One thing I am ahead of the curve on that I'll just go through quickly here are my pies. These can be a real pain in the ass the day of or the day before so I went ahead last week and made my shells for the pumpkin pies and made my blackberry pie.



There's not much to a pie shell but there seems to be a lot of equipment necessary for making one. To mix the dough you don't need one of these fancy pastry cutters but can use two butter knives or a fork. The rolling pin is kind of essential but the scraper you can do without (it's more for clean up than anything). The spatula is totally unnecessary, in fact I don't even know why it's there, I put it away without even even using it.

For our purposes I'm just going to give you the recipe for a two-crust ten inch pie shell. I made this recipe twice, once for the blackberry pie and once for the three nine inch shells I made for the pumpkin pies. I try and stay away from doubling this sort of thing because shit can go horribly wrong with pie pastry and let me just tell you once you've messed it up there's hardly any chance you're going to correct it. Remember what I said about recipes being a guideline, well when it comes to baking the reverse is true. Stick to the recipe. Cooking is an art. Baking is a science.

Two Crust 10-inch Pie Shell

1 cup shortening
2 2/3 cups all-purpose flour
1 teaspoon salt
6 to 7 tablespoons cold water

In a large mixing bowl place shortening, flour and salt. Cut together with knives, fork or whatever. When it gets sort of crumbly start adding the water. Continue cutting until about the fourth tablespoon of water. Once you've reached this point you can just use your hand. It may be a little sticky so put you hand in flour before you begin. Kneed until consistent but not smooth. Separate dough into desired number of pieces.

Taking each section separately ball them up in your hand until fairly smooth. The dough shouldn't be sticking to your hands when you're through so if it is put more flour on you hands and work it a little more.

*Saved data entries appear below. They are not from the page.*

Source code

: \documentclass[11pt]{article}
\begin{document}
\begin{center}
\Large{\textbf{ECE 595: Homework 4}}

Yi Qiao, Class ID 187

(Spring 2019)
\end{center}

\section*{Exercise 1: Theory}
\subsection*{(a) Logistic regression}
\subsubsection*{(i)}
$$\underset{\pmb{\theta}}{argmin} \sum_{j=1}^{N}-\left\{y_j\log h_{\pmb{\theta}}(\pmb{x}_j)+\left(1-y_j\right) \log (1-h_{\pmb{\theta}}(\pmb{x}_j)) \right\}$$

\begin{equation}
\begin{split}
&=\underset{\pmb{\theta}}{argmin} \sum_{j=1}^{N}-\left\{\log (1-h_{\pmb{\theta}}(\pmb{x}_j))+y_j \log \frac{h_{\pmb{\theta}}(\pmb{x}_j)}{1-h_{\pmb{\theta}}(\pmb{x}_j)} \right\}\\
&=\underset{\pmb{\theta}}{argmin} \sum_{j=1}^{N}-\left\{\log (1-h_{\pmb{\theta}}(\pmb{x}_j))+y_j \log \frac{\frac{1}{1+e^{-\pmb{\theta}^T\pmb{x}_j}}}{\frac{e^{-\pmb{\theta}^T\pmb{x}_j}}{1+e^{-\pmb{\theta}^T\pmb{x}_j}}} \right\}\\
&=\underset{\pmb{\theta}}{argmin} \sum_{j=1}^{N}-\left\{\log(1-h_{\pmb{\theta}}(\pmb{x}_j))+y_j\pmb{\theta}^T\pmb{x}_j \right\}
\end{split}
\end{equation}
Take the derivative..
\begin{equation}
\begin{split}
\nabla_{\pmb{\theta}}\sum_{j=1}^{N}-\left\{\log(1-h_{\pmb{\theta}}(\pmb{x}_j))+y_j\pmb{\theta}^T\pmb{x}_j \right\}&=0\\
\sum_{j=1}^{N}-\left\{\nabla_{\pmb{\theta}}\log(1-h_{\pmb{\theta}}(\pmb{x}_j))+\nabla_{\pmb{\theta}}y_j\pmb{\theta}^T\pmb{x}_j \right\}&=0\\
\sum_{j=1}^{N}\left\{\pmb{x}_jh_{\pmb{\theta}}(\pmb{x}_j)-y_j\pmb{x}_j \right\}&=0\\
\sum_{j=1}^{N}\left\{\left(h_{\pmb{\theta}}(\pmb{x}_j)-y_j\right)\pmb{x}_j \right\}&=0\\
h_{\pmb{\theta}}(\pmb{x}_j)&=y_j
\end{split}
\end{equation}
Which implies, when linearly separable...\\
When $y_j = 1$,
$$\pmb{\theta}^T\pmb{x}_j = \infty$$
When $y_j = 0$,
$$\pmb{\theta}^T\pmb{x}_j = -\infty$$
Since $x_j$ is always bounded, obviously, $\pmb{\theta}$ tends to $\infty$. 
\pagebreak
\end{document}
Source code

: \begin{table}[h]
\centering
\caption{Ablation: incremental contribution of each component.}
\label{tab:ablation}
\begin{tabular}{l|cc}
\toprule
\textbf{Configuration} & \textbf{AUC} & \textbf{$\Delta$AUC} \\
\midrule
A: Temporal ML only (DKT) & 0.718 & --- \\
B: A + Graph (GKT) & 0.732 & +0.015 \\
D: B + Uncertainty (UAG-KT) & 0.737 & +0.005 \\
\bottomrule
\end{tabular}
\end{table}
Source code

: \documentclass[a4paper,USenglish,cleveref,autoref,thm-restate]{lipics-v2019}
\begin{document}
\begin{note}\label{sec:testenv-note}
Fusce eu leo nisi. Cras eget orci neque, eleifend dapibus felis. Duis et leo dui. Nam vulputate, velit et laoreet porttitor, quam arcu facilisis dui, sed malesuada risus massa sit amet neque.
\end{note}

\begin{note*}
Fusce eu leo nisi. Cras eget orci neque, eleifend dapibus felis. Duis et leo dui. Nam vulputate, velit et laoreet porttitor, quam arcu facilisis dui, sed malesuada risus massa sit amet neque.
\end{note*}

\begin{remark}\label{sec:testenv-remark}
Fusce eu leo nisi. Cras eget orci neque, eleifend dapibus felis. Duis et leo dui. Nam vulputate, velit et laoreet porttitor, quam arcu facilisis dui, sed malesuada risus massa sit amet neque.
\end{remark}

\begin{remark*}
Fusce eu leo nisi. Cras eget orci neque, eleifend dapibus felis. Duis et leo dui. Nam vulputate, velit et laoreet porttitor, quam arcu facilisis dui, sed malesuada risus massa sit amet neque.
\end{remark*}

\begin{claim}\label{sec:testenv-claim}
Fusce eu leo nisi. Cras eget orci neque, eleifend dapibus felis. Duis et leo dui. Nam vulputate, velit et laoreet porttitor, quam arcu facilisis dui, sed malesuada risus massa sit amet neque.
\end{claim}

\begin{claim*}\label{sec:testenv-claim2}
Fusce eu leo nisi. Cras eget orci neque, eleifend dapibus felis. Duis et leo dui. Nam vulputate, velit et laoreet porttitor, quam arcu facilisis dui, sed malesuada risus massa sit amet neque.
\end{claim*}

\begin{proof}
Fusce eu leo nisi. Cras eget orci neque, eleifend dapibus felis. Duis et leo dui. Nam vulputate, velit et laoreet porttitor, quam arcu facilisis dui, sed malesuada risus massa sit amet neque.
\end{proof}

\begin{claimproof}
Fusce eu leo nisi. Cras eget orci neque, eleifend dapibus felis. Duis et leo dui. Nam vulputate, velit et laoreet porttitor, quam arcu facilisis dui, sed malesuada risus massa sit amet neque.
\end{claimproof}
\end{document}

I don't recommend trying to back peddle by adding more flour and mixing it up again. This doesn't seem to work and things just tend to get more fucked up. Just try to deal with the dough the way it is. Use more flour on the counter or on you board, keep flouring your rolling pin and hands.

Take the balls and flatten them on a well floured surface. You can do some shaping with your hands at this point but don't get carried away that's what the rolling pin is for. Roll the dough out flat making smooth and even motions from the center out toward the edges. Pause occasionally to re-flour your pin. If it sticks to the rolling pin in mid-stroke you'll end up with a tear and you don't want that. Once you've got the desired shape, check against the size of the pie plate, flour the flattened dough evenly and begin to roll it up. It took me a while to learn this trick. I used to try and lift the whole thing off the surface and place it on the tin. Usually you'd end up with a torn pastry. This is much easier and less of a headache.
Once it's rolled up just lift it up, place it on the edge of the pie plate and roll it into place. Total Baby Shit (in other words, a piece of cake).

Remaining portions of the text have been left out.